> Task description:
Please return the entries, omitting and altering nothing.

> Entries shown:

# # # # #

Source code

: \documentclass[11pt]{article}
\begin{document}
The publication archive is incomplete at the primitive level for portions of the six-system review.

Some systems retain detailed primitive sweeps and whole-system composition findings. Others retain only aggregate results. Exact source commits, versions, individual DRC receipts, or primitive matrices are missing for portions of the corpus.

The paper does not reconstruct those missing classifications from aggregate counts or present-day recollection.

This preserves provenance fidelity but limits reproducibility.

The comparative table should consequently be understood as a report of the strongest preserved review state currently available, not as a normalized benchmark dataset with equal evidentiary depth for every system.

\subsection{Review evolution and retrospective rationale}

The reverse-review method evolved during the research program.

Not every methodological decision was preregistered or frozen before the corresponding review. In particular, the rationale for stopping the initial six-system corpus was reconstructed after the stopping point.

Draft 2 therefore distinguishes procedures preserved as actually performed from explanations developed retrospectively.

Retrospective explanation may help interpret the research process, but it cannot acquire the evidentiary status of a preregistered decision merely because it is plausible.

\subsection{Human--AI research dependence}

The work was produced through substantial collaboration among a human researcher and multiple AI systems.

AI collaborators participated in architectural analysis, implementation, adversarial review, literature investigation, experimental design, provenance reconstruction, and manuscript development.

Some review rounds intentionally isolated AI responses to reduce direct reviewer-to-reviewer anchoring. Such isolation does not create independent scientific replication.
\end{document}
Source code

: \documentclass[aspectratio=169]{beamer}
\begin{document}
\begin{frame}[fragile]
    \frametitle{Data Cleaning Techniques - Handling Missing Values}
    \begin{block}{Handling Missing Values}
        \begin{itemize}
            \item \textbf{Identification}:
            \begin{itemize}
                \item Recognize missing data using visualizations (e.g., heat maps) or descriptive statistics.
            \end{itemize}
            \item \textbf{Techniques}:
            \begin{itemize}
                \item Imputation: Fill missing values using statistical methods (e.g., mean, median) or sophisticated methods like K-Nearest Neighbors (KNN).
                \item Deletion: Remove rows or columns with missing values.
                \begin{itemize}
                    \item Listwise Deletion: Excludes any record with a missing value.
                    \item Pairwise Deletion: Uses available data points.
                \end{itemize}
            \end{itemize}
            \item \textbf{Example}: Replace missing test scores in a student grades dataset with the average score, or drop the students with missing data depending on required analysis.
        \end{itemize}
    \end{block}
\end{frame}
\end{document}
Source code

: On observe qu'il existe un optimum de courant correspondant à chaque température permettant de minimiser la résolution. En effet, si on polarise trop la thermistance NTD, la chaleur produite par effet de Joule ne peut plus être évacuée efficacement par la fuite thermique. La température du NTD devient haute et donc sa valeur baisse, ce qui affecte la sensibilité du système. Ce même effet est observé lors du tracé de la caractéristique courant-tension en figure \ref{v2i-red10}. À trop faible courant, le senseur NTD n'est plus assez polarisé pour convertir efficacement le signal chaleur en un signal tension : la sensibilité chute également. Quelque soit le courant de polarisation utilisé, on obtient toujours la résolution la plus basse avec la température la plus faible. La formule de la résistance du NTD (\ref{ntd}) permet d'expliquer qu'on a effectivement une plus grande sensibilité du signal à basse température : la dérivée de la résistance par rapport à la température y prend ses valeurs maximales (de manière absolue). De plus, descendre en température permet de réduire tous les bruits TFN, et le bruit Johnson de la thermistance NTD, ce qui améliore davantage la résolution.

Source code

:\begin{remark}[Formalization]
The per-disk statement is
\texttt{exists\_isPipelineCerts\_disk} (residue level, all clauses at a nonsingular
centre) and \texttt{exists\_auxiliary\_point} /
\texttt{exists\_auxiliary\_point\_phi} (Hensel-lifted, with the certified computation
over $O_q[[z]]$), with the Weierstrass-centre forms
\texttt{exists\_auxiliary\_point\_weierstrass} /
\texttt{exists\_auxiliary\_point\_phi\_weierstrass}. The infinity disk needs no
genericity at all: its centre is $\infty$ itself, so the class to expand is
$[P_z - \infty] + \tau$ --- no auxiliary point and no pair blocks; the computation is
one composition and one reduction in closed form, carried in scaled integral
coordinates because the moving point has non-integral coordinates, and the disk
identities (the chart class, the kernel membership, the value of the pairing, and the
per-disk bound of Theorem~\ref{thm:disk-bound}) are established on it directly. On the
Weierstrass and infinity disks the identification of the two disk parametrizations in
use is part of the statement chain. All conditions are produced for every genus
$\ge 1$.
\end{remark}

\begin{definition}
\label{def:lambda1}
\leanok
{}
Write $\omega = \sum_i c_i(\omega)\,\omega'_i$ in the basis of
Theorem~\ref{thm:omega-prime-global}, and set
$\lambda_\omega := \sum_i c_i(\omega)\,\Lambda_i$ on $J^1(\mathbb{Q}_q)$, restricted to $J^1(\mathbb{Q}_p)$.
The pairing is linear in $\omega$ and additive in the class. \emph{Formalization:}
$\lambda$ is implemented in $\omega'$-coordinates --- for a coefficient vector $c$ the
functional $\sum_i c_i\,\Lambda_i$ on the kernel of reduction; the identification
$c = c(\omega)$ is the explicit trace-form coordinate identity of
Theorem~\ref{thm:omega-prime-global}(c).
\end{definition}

# # # # #

> Response to the exercise:
Source code

: \documentclass[11pt]{article}
\begin{document}
The publication archive is incomplete at the primitive level for portions of the six-system review.

Some systems retain detailed primitive sweeps and whole-system composition findings. Others retain only aggregate results. Exact source commits, versions, individual DRC receipts, or primitive matrices are missing for portions of the corpus.

The paper does not reconstruct those missing classifications from aggregate counts or present-day recollection.

This preserves provenance fidelity but limits reproducibility.

The comparative table should consequently be understood as a report of the strongest preserved review state currently available, not as a normalized benchmark dataset with equal evidentiary depth for every system.

\subsection{Review evolution and retrospective rationale}

The reverse-review method evolved during the research program.

Not every methodological decision was preregistered or frozen before the corresponding review. In particular, the rationale for stopping the initial six-system corpus was reconstructed after the stopping point.

Draft 2 therefore distinguishes procedures preserved as actually performed from explanations developed retrospectively.

Retrospective explanation may help interpret the research process, but it cannot acquire the evidentiary status of a preregistered decision merely because it is plausible.

\subsection{Human--AI research dependence}

The work was produced through substantial collaboration among a human researcher and multiple AI systems.

AI collaborators participated in architectural analysis, implementation, adversarial review, literature investigation, experimental design, provenance reconstruction, and manuscript development.

Some review rounds intentionally isolated AI responses to reduce direct reviewer-to-reviewer anchoring. Such isolation does not create independent scientific replication.
\end{document}
Source code

: \documentclass[aspectratio=169]{beamer}
\begin{document}
\begin{frame}[fragile]
    \frametitle{Data Cleaning Techniques - Handling Missing Values}
    \begin{block}{Handling Missing Values}
        \begin{itemize}
            \item \textbf{Identification}:
            \begin{itemize}
                \item Recognize missing data using visualizations (e.g., heat maps) or descriptive statistics.
            \end{itemize}
            \item \textbf{Techniques}:
            \begin{itemize}
                \item Imputation: Fill missing values using statistical methods (e.g., mean, median) or sophisticated methods like K-Nearest Neighbors (KNN).
                \item Deletion: Remove rows or columns with missing values.
                \begin{itemize}
                    \item Listwise Deletion: Excludes any record with a missing value.
                    \item Pairwise Deletion: Uses available data points.
                \end{itemize}
            \end{itemize}
            \item \textbf{Example}: Replace missing test scores in a student grades dataset with the average score, or drop the students with missing data depending on required analysis.
        \end{itemize}
    \end{block}
\end{frame}
\end{document}
Source code

: On observe qu'il existe un optimum de courant correspondant à chaque température permettant de minimiser la résolution. En effet, si on polarise trop la thermistance NTD, la chaleur produite par effet de Joule ne peut plus être évacuée efficacement par la fuite thermique. La température du NTD devient haute et donc sa valeur baisse, ce qui affecte la sensibilité du système. Ce même effet est observé lors du tracé de la caractéristique courant-tension en figure \ref{v2i-red10}. À trop faible courant, le senseur NTD n'est plus assez polarisé pour convertir efficacement le signal chaleur en un signal tension : la sensibilité chute également. Quelque soit le courant de polarisation utilisé, on obtient toujours la résolution la plus basse avec la température la plus faible. La formule de la résistance du NTD (\ref{ntd}) permet d'expliquer qu'on a effectivement une plus grande sensibilité du signal à basse température : la dérivée de la résistance par rapport à la température y prend ses valeurs maximales (de manière absolue). De plus, descendre en température permet de réduire tous les bruits TFN, et le bruit Johnson de la thermistance NTD, ce qui améliore davantage la résolution.

Source code

:\begin{remark}[Formalization]
The per-disk statement is
\texttt{exists\_isPipelineCerts\_disk} (residue level, all clauses at a nonsingular
centre) and \texttt{exists\_auxiliary\_point} /
\texttt{exists\_auxiliary\_point\_phi} (Hensel-lifted, with the certified computation
over $O_q[[z]]$), with the Weierstrass-centre forms
\texttt{exists\_auxiliary\_point\_weierstrass} /
\texttt{exists\_auxiliary\_point\_phi\_weierstrass}. The infinity disk needs no
genericity at all: its centre is $\infty$ itself, so the class to expand is
$[P_z - \infty] + \tau$ --- no auxiliary point and no pair blocks; the computation is
one composition and one reduction in closed form, carried in scaled integral
coordinates because the moving point has non-integral coordinates, and the disk
identities (the chart class, the kernel membership, the value of the pairing, and the
per-disk bound of Theorem~\ref{thm:disk-bound}) are established on it directly. On the
Weierstrass and infinity disks the identification of the two disk parametrizations in
use is part of the statement chain. All conditions are produced for every genus
$\ge 1$.
\end{remark}

\begin{definition}
\label{def:lambda1}
\leanok
{}
Write $\omega = \sum_i c_i(\omega)\,\omega'_i$ in the basis of
Theorem~\ref{thm:omega-prime-global}, and set
$\lambda_\omega := \sum_i c_i(\omega)\,\Lambda_i$ on $J^1(\mathbb{Q}_q)$, restricted to $J^1(\mathbb{Q}_p)$.
The pairing is linear in $\omega$ and additive in the class. \emph{Formalization:}
$\lambda$ is implemented in $\omega'$-coordinates --- for a coefficient vector $c$ the
functional $\sum_i c_i\,\Lambda_i$ on the kernel of reduction; the identification
$c = c(\omega)$ is the explicit trace-form coordinate identity of
Theorem~\ref{thm:omega-prime-global}(c).
\end{definition}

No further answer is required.